Rescue Journal

ok...i found it, i think i can walk again.

Carol  ·  Jan. 26, 2014

I do not know if you can actually live deep in the rescue world and not sometimes sink into bat shit crazy. it is a world of illusions and smokescreens where nothing is what it seems to be. you are not just unable to trust what you see and hear all around you, sometimes you lose the ability to trust what you feel and believe deep inside you and that is when it gets really weird.

a week ago I was pulling my car over inbetween clients and crying. when I got home I would care for the animals and sometimes cry inbetween them too. the only time I felt right inside was when I was actually busy caring for someone because then I knew exactly who I was and what I was doing.

I cannot function here as a wet soggy bag of hundreds of tears..it doesn't work. so I whip myself up into a rage to turn that fire of passion on again to get thru the day. if given a choice between sliding down the drain in defeat or suffering a few burns...i'll take getting burnt and go on to another day.

and I have no idea why it is so important to me to at least try to present this one single rescue story as unpainted and unvarnished as I can but it is. hah! maybe I have a death wish.

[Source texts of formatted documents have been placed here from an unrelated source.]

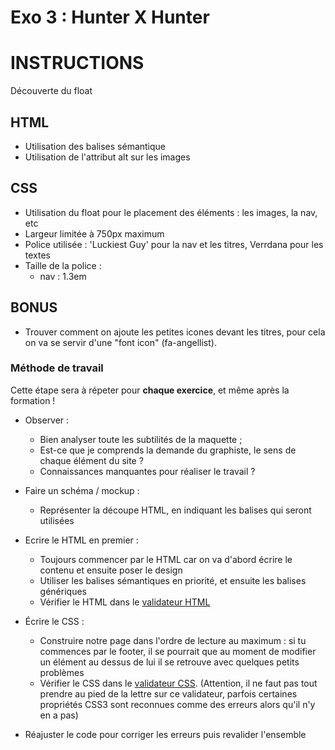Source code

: # Exo 3 : Hunter X Hunter

# INSTRUCTIONS
Découverte du float

## HTML
- Utilisation des balises sémantique
- Utilisation de l'attribut alt sur les images

## CSS
- Utilisation du float pour le placement des éléments : les images, la nav, etc
- Largeur limitée à 750px maximum
- Police utilisée : 'Luckiest Guy' pour la nav et les titres, Verrdana pour les textes
- Taille de la police :
    - nav : 1.3em

## BONUS
- Trouver comment on ajoute les petites icones devant les titres, pour cela on va se servir d'une "font icon" (fa-angellist).

### Méthode de travail
Cette étape sera à répeter pour **chaque exercice**, et même après la formation !

- Observer :
    - Bien analyser toute les subtilités de la maquette ;
    - Est-ce que je comprends la demande du graphiste, le sens de chaque élément du site ?
    - Connaissances manquantes pour réaliser le travail ?


- Faire un schéma / mockup :
    - Représenter la découpe HTML, en indiquant les balises qui seront utilisées


- Ecrire le HTML en premier :
    - Toujours commencer par le HTML car on va d'abord écrire le contenu et ensuite poser le design
    - Utiliser les balises sémantiques en priorité, et ensuite les balises génériques
    - Vérifier le HTML dans le [validateur HTML][W3C-html-validator]


- Écrire le CSS :
    - Construire notre page dans l'ordre de lecture au maximum : si tu commences par le footer, il se pourrait que au moment de modifier un élément au dessus de lui il se retrouve avec quelques petits problèmes
    - Vérifier le CSS dans le [validateur CSS][W3C-css-validator]. (Attention, il ne faut pas tout prendre au pied de la lettre sur ce validateur, parfois certaines propriétés CSS3 sont reconnues comme des erreurs alors qu'il n'y en a pas)


- Réajuster le code pour corriger les erreurs puis revalider l'ensemble


[W3C-html-validator]: https://validator.w3.org/#validate_by_input "Valider son code HTML"
[W3C-css-validator]: https://jigsaw.w3.org/css-validator/#validate_by_input "Valider son code CSS"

but these animals who surround me every day deserve at least some kind of feeble attempt at what their abandonment and eventual rescue means. its not something always beautiful, sometimes it is also ugly....its reality.

there is no sweet dream in rescue...the dream is what we want to see and mostly we all want to see pretty.

my pledge to each animal here was...my house, my paycheque, my time, my effort, my life, my mind, my heart and despite my flaws and limitations... whatever courage and strength I can find. but I never offered my soul. that's me inside those deep murky depths and I need me to be able to stand and cry and fall and stand again in the face of myself and this all.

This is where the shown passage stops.